One of the differences between computer and human-generated playlists is that the latter gives you some insight into the person’s personality, mood, and musical tastes. Someone might create a playlist for a specific purpose and intend for it to be played in a specific order. There’s a reason why Pink Floyd’s “Dark Side Of The Moon” album is the second best-selling album of all time. It’s not just about the music. The order of the songs is extremely important to fully grasp the meaning of the album. All the songs have specific purposes and meanings and were put in a specific order to tell a specific story, and you simply don’t get that with computer-generated playlists. This is something that services like Songza and Spotify, for example, offer. While they’re not as “smart” as other services like Pandora that utilize advanced algorithms to choose the next song, Songza and Spotify, among many other services, have the human-aspect of song-selection in mind. Artists and music enthusiasts alike can create playlists with specific purposes in mind. From our very own Sydney Sevdalis‘s “Songs To Share With Mom” playlist, to Porter Robinson’s “Absolute Bliss” playlist, to Skrillex‘ “Feel Good” playlist, each one was created with a particular mood and purpose in mind, and each one gives you some insight into the creator’s personality and taste.

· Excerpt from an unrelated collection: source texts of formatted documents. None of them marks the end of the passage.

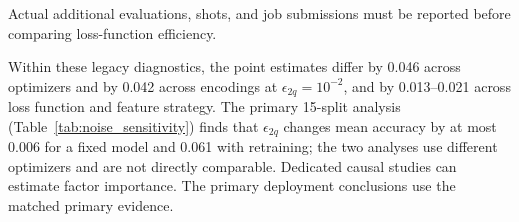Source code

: \begin{table}[H]
  \centering
  \caption{Supplementary loss-function diagnostic (Breast Cancer, $n=8$, $L=2$, Adam, $\epsilon_{2q}=10^{-2}$)}
  \label{tab:ablation_loss}
  \small
  \setlength{\tabcolsep}{4pt}
  \begin{tablenotes}
    \small
    \item Actual additional evaluations, shots, and job submissions must be reported before comparing loss-function efficiency.
  \end{tablenotes}
\end{table}
\FloatBarrier

Within these legacy diagnostics, the point estimates differ by 0.046 across optimizers and by 0.042 across encodings at $\epsilon_{2q}=10^{-2}$, and by 0.013--0.021 across loss function and feature strategy. The primary 15-split analysis (Table~\ref{tab:noise_sensitivity}) finds that $\epsilon_{2q}$ changes mean accuracy by at most 0.006 for a fixed model and 0.061 with retraining; the two analyses use different optimizers and are not directly comparable. Dedicated causal studies can estimate factor importance. The primary deployment conclusions use the matched primary evidence.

So what’s next for music startups? A few days ago, The Next Web published an article about why we crave “human-curated” playlists (I encourage you to check it out here.) In it, they conclude that when it comes to music startups, there’s absolutely room for improvement. Playlists have been in existence since the very idea of a “song” came about, because a playlist, in it’s most general form, is nothing more than a list of songs. Sometimes they’re genre specific, sometimes they’re mood specific, and sometimes they’re just completely random (I should know; I’ve got an iTunes playlist that has everything from Beethoven’s “Moonlight Sonata,” to Earth Wind and Fire’s “September,” to KC And The Sunshine Band’s “Get Down Tonight.” Yeah, I like to live dangerously.) The next step for music startups is to better integrate both worlds. Relying solely on other humans to make our playlists is impracticable, unsustainable, and would simply throw us back into the age of mix-tapes and CDs, yet relying solely on computers and algorithms would rob us of the emotional, “genuine” aspect of it. It’s all about the middle ground.